On Dec 12 12:07, Mathieu Arnold wrote:
+--On 12 décembre 2014 05:00:00 -0600 Scot Hetzel <swhet...@gmail.com>
wrote:
| On Fri, Dec 12, 2014 at 4:15 AM, Darren Pilgrim
| <list_free...@bluerosetech.com> wrote
|> On 12/11/2014 11:53 PM, Matt Smith wrote:
|>>
|>> Somebody has let me know that I made an obvious mistake in the above. I
|>> meant that the default rcorder is to run Unbound first followed by NSD.
|>> So to clarify I think in the default situation Unbound starts first,
|>> contacts NSD and gets no answer because it hasn't been started yet and
|>> then fails in some way.  Whereas if NSD is running first then Unbound is
|>> happy.
|>
|>
|> Unbound requires SERVERS, but nsd requires LOGIN, a much later
|> checkpoint.
|>
|> The fix would be adding an rcorder override mechanism whereby one could
|> specify additional constraints (like unbound REQUIRE nsd).  If there's
|> interest for this, I can see about a patch.
|>
| Would it be better to add:
|
|# BEFORE: unbound
|
| to the dns/nsd rc.d script?

Well, the thing is, a resolver is required way before an authoritative
server is.


Yes. I've been thinking that maybe it's actually in the correct order really after all. I've worked around my particular problem by changing the order, but that might not be the case for everyone else.

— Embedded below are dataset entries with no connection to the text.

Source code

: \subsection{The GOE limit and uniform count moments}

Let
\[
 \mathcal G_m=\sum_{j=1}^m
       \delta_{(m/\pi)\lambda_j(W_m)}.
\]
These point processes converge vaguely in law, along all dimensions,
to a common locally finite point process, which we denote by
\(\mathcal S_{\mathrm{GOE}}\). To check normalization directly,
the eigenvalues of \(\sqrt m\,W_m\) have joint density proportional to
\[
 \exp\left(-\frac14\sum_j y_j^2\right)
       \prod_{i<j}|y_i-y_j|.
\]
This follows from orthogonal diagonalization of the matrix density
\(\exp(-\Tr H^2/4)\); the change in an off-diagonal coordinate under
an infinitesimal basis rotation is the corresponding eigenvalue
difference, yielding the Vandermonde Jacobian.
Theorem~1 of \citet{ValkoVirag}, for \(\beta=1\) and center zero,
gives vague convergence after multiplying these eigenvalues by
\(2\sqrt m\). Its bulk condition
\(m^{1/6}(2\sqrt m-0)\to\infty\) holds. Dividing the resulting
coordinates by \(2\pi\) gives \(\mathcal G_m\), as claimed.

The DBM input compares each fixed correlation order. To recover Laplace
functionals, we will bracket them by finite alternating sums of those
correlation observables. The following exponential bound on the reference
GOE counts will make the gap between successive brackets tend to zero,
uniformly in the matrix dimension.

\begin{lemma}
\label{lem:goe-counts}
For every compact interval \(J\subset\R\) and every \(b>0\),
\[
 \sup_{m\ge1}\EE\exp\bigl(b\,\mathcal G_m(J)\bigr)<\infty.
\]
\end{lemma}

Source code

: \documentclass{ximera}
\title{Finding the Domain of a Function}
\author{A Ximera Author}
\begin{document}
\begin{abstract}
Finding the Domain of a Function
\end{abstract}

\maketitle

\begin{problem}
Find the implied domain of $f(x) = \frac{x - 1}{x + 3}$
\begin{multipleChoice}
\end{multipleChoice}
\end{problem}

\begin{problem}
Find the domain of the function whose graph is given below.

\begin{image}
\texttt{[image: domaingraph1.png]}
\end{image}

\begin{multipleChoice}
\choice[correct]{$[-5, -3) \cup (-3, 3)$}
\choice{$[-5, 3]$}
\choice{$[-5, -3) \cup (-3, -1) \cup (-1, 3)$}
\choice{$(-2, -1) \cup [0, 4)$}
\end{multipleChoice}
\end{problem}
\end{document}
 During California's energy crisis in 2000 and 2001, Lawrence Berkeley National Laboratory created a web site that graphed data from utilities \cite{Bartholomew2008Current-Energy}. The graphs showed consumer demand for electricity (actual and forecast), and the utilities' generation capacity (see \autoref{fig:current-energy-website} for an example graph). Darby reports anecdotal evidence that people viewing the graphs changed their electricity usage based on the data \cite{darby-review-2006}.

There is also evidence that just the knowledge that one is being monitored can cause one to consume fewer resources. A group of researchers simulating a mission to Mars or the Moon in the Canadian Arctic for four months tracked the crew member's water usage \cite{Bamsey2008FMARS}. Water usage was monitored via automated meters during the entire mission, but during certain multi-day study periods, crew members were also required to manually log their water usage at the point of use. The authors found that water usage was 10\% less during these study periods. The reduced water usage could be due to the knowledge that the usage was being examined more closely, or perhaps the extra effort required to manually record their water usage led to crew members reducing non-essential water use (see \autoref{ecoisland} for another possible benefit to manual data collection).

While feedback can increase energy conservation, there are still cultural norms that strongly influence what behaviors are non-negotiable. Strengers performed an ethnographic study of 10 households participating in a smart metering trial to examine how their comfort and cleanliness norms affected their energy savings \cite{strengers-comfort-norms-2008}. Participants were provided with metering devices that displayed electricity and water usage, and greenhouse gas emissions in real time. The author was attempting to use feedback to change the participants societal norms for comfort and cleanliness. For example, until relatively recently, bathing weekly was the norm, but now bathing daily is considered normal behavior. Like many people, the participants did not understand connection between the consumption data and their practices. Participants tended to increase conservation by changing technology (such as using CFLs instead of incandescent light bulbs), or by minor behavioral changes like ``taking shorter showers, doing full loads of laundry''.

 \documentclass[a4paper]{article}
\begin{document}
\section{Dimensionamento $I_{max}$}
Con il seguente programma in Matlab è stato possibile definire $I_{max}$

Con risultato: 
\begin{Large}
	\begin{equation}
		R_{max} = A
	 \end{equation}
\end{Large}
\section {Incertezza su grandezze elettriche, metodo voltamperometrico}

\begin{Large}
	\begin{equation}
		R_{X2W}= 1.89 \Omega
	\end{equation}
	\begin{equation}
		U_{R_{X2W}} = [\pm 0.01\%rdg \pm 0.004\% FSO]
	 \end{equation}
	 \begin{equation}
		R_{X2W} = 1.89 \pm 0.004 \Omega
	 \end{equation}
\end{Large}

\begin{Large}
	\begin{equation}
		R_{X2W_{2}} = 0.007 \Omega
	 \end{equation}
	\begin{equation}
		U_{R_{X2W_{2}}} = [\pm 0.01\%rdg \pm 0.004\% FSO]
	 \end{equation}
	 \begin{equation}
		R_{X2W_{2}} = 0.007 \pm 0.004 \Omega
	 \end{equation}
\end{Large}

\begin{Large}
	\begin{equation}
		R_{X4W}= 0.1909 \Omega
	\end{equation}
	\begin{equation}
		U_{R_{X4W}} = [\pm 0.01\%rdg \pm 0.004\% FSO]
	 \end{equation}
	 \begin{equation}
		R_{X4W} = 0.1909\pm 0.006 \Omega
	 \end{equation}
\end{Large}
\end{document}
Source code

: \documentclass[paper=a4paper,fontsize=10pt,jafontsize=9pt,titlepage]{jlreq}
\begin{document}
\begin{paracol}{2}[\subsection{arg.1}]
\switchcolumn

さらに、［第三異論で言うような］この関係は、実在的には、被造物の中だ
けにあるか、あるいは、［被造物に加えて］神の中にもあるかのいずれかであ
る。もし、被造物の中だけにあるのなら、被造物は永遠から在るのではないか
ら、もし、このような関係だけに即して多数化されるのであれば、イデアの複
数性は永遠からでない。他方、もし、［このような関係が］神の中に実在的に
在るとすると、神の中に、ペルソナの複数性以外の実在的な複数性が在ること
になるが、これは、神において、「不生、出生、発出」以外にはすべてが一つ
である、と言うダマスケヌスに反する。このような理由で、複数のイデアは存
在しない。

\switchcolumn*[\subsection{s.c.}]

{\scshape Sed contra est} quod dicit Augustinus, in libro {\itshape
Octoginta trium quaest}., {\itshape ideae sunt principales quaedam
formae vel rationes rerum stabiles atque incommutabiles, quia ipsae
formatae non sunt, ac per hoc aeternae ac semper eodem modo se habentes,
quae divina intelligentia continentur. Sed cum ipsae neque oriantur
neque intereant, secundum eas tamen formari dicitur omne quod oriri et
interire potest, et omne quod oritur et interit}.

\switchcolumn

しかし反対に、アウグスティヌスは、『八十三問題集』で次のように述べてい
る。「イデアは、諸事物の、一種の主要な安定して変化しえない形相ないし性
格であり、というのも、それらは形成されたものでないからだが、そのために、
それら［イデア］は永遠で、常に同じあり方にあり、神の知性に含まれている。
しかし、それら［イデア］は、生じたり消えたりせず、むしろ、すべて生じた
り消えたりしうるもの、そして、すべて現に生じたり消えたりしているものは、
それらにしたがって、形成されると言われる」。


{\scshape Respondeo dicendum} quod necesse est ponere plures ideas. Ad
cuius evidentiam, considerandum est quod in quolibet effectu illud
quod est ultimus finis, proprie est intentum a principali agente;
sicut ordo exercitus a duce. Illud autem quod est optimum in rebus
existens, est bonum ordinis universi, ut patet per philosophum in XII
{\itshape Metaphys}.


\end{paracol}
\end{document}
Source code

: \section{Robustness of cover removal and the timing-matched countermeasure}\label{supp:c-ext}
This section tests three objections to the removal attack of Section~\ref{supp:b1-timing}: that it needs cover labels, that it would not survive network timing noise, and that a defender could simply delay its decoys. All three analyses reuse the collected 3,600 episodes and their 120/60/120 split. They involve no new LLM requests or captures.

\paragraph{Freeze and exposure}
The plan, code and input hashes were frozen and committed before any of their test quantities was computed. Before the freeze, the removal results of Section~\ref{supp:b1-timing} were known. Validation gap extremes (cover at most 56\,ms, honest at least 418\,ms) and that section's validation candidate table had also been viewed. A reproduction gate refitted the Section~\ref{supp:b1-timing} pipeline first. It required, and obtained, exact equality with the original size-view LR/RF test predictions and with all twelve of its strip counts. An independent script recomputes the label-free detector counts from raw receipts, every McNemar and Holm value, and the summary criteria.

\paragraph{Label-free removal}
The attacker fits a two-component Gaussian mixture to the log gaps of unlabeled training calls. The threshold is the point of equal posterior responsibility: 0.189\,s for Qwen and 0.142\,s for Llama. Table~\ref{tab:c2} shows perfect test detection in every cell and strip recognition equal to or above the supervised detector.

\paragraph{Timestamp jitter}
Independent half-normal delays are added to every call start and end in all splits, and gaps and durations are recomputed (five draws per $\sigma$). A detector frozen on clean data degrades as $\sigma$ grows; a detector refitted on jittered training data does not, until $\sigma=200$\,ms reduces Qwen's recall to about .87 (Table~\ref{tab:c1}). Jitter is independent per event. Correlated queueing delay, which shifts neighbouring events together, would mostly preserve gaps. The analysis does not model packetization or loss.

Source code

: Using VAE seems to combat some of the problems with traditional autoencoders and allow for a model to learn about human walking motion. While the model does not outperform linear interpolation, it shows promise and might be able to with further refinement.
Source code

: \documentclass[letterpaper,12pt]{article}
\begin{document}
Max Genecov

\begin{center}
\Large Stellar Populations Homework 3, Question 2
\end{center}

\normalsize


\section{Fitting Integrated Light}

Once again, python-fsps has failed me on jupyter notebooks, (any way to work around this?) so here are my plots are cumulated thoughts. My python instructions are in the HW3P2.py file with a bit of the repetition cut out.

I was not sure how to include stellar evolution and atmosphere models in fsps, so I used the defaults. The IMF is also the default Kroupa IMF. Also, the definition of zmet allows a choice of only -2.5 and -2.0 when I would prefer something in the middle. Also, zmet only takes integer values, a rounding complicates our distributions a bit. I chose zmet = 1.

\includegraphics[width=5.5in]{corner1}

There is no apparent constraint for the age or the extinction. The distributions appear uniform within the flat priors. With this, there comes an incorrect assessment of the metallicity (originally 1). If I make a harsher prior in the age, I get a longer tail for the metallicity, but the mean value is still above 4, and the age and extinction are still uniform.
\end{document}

I'm thinking now why actually do I have DNSSEC validation on my local intranet domain and reverse DNS anyway? I run two instances of NSD, one for the LAN which Unbound talks to, and one for the internet which everyone else talks to. It could be argued that I only need to DNSSEC sign the internet copies of the zones and not the LAN ones in which case this problem won't exist. Maybe I should just go down that route instead.